Dataset excerpts:
#####
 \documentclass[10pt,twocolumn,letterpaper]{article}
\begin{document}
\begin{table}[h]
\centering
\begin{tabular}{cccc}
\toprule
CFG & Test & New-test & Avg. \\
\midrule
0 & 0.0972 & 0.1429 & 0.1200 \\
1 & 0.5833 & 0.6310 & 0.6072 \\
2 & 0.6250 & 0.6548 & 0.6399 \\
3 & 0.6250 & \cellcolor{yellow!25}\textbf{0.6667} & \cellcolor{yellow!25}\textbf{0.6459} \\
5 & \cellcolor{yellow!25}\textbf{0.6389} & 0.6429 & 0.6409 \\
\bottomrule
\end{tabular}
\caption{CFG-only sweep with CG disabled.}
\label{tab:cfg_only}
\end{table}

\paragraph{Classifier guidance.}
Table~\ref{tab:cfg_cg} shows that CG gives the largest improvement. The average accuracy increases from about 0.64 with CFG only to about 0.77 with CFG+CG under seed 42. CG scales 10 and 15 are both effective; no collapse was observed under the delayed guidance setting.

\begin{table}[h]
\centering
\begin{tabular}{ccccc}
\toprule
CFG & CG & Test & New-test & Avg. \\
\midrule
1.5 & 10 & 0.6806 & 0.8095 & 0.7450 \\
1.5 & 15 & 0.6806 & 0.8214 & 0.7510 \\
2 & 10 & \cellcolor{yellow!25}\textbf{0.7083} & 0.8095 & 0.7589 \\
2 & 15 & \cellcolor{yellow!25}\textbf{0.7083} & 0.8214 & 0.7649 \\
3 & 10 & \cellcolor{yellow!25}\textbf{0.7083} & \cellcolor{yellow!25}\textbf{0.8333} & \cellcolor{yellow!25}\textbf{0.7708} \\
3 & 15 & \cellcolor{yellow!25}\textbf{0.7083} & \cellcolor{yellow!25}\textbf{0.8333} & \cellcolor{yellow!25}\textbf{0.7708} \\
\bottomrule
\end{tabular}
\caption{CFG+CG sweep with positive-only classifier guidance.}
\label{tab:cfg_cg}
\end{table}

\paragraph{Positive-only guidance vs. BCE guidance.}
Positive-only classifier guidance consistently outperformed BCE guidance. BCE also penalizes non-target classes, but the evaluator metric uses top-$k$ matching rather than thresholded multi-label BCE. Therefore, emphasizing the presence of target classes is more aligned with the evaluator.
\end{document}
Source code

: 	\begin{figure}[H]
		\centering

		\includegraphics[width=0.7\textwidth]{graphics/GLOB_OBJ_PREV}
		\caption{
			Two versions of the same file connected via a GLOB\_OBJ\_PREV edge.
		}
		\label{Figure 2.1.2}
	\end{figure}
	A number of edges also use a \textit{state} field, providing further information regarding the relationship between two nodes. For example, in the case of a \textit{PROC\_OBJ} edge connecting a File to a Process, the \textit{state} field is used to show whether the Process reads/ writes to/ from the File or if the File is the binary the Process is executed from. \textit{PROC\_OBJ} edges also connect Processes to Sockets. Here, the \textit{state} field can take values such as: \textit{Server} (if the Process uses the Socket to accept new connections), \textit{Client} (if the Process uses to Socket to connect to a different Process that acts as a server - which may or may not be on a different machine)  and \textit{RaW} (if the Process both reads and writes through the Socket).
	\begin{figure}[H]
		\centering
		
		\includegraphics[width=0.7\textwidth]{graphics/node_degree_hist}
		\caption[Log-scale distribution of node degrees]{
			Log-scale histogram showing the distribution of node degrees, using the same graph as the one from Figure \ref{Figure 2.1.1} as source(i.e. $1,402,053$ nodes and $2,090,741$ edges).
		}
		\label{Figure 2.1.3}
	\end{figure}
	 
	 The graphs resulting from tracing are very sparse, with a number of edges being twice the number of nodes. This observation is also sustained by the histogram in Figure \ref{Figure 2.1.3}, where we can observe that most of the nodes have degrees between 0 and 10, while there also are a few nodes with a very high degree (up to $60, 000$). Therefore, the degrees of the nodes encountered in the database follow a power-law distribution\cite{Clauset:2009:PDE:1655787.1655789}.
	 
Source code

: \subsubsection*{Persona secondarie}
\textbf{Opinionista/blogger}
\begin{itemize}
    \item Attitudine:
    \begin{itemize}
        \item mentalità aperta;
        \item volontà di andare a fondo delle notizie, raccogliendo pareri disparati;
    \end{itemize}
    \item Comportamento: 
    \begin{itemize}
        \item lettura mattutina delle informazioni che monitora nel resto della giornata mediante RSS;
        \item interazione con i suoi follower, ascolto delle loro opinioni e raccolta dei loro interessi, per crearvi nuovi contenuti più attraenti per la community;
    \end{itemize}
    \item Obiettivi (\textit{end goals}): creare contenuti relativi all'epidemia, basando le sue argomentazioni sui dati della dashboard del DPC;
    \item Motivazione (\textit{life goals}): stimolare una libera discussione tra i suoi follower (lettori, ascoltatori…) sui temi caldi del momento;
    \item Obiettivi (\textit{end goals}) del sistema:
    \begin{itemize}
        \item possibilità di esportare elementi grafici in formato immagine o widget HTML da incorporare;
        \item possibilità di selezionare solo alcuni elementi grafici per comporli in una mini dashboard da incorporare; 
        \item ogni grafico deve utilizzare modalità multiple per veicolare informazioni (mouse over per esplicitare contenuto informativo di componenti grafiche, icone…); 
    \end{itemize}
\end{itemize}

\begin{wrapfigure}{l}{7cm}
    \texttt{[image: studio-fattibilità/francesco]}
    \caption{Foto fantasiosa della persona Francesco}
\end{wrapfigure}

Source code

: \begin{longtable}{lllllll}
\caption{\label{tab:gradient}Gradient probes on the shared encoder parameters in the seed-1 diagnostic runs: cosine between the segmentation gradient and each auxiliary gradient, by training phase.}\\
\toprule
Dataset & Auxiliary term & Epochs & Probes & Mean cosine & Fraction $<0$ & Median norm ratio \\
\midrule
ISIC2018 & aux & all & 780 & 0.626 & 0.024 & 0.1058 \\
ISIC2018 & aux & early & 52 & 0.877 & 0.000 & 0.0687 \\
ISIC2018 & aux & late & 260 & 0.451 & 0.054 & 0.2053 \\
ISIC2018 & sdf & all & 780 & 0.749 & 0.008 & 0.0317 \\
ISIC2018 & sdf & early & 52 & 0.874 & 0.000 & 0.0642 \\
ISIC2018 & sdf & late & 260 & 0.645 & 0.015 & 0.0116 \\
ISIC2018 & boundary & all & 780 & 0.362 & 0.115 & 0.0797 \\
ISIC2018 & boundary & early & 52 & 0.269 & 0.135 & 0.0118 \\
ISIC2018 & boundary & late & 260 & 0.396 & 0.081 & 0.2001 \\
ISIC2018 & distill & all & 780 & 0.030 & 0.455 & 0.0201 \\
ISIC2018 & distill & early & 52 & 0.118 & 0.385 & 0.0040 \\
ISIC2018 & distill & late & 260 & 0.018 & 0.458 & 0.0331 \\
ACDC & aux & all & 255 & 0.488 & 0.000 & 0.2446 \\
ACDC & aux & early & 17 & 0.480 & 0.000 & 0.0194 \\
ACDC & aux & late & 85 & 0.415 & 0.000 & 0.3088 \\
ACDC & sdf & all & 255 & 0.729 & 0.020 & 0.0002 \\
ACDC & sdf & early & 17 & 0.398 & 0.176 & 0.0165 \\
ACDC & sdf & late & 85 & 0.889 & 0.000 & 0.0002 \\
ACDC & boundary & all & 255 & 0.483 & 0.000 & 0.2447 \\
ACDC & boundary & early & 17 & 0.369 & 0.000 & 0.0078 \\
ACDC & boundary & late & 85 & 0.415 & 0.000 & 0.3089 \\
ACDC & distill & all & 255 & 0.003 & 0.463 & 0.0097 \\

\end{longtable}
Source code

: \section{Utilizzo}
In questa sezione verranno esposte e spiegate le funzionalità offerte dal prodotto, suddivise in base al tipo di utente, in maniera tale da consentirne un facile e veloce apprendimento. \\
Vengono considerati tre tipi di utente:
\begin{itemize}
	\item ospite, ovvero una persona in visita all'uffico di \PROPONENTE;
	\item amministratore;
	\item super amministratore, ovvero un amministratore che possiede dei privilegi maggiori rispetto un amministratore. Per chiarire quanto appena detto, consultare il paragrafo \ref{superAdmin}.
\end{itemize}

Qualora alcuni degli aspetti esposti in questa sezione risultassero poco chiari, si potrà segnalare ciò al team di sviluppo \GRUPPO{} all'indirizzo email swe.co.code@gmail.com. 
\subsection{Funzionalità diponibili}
#####
Description of the task: Using only the data above, copy out the lines that include the word "incorporare".

Written response:
        \item possibilità di esportare elementi grafici in formato immagine o widget HTML da incorporare;
        \item possibilità di selezionare solo alcuni elementi grafici per comporli in una mini dashboard da incorporare; 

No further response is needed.